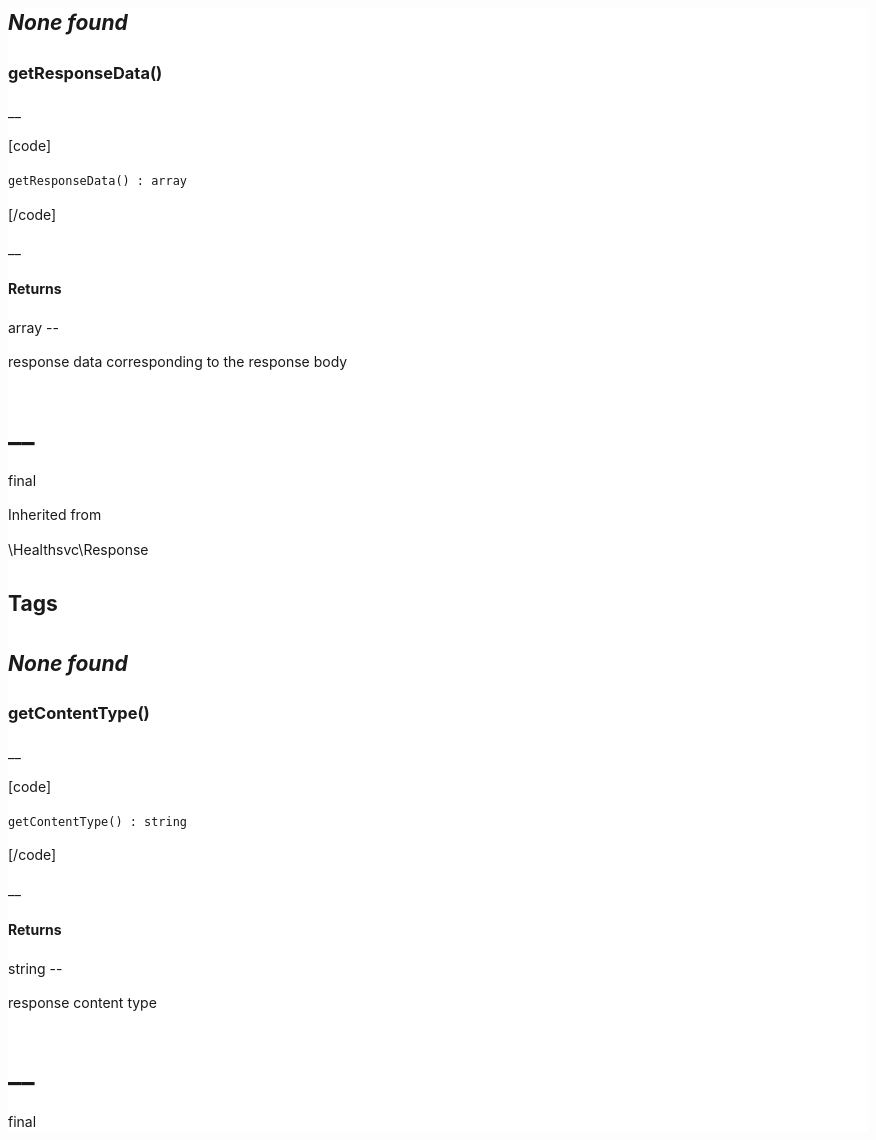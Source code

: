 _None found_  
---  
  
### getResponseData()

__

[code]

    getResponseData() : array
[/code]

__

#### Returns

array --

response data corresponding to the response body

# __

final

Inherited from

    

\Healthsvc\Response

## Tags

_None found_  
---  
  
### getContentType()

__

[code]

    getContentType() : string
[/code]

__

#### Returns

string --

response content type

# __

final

■ **Exercise goal**: Find every line above that contains the word "getResponseData", and return each one.

■ **Response to this exercise**:
### getResponseData()
    getResponseData() : array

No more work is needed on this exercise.